▶ [TASK DESCRIPTION]
Write out each record below exactly, but not the pictures.

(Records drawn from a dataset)
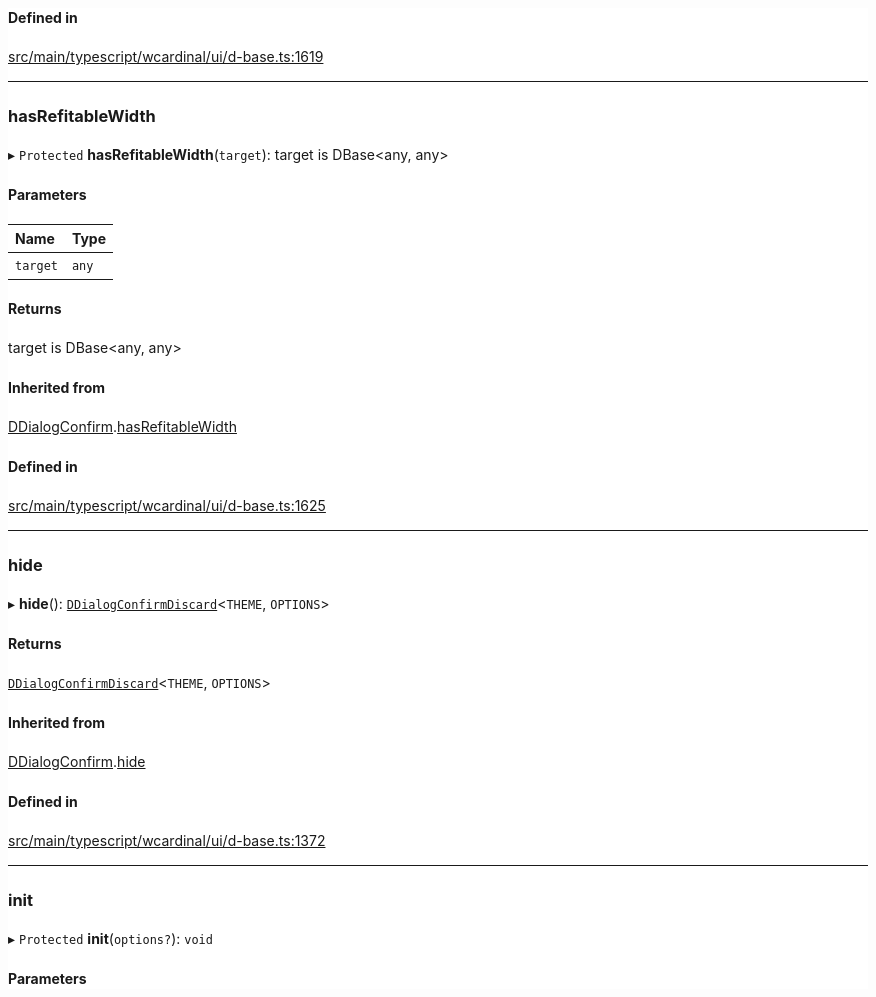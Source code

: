 #### Defined in

[src/main/typescript/wcardinal/ui/d-base.ts:1619](https://github.com/winter-cardinal/winter-cardinal-ui/blob/v0.155.0/src/main/typescript/wcardinal/ui/d-base.ts#L1619)

___

### hasRefitableWidth

▸ `Protected` **hasRefitableWidth**(`target`): target is DBase<any, any\>

#### Parameters

| Name | Type |
| :------ | :------ |
| `target` | `any` |

#### Returns

target is DBase<any, any\>

#### Inherited from

[DDialogConfirm](DDialogConfirm.md).[hasRefitableWidth](DDialogConfirm.md#hasrefitablewidth)

#### Defined in

[src/main/typescript/wcardinal/ui/d-base.ts:1625](https://github.com/winter-cardinal/winter-cardinal-ui/blob/v0.155.0/src/main/typescript/wcardinal/ui/d-base.ts#L1625)

___

### hide

▸ **hide**(): [`DDialogConfirmDiscard`](DDialogConfirmDiscard.md)<`THEME`, `OPTIONS`\>

#### Returns

[`DDialogConfirmDiscard`](DDialogConfirmDiscard.md)<`THEME`, `OPTIONS`\>

#### Inherited from

[DDialogConfirm](DDialogConfirm.md).[hide](DDialogConfirm.md#hide)

#### Defined in

[src/main/typescript/wcardinal/ui/d-base.ts:1372](https://github.com/winter-cardinal/winter-cardinal-ui/blob/v0.155.0/src/main/typescript/wcardinal/ui/d-base.ts#L1372)

___

### init

▸ `Protected` **init**(`options?`): `void`

#### Parameters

▶ [ANSWER TO THIS TASK]
Source code

: #### Defined in

[src/main/typescript/wcardinal/ui/d-base.ts:1619](https://github.com/winter-cardinal/winter-cardinal-ui/blob/v0.155.0/src/main/typescript/wcardinal/ui/d-base.ts#L1619)

___

### hasRefitableWidth

▸ `Protected` **hasRefitableWidth**(`target`): target is DBase<any, any\>

#### Parameters

| Name | Type |
| :------ | :------ |
| `target` | `any` |

#### Returns

target is DBase<any, any\>

#### Inherited from

[DDialogConfirm](DDialogConfirm.md).[hasRefitableWidth](DDialogConfirm.md#hasrefitablewidth)

#### Defined in

[src/main/typescript/wcardinal/ui/d-base.ts:1625](https://github.com/winter-cardinal/winter-cardinal-ui/blob/v0.155.0/src/main/typescript/wcardinal/ui/d-base.ts#L1625)

___

### hide

▸ **hide**(): [`DDialogConfirmDiscard`](DDialogConfirmDiscard.md)<`THEME`, `OPTIONS`\>

#### Returns

[`DDialogConfirmDiscard`](DDialogConfirmDiscard.md)<`THEME`, `OPTIONS`\>

#### Inherited from

[DDialogConfirm](DDialogConfirm.md).[hide](DDialogConfirm.md#hide)

#### Defined in

[src/main/typescript/wcardinal/ui/d-base.ts:1372](https://github.com/winter-cardinal/winter-cardinal-ui/blob/v0.155.0/src/main/typescript/wcardinal/ui/d-base.ts#L1372)

___

### init

▸ `Protected` **init**(`options?`): `void`

#### Parameters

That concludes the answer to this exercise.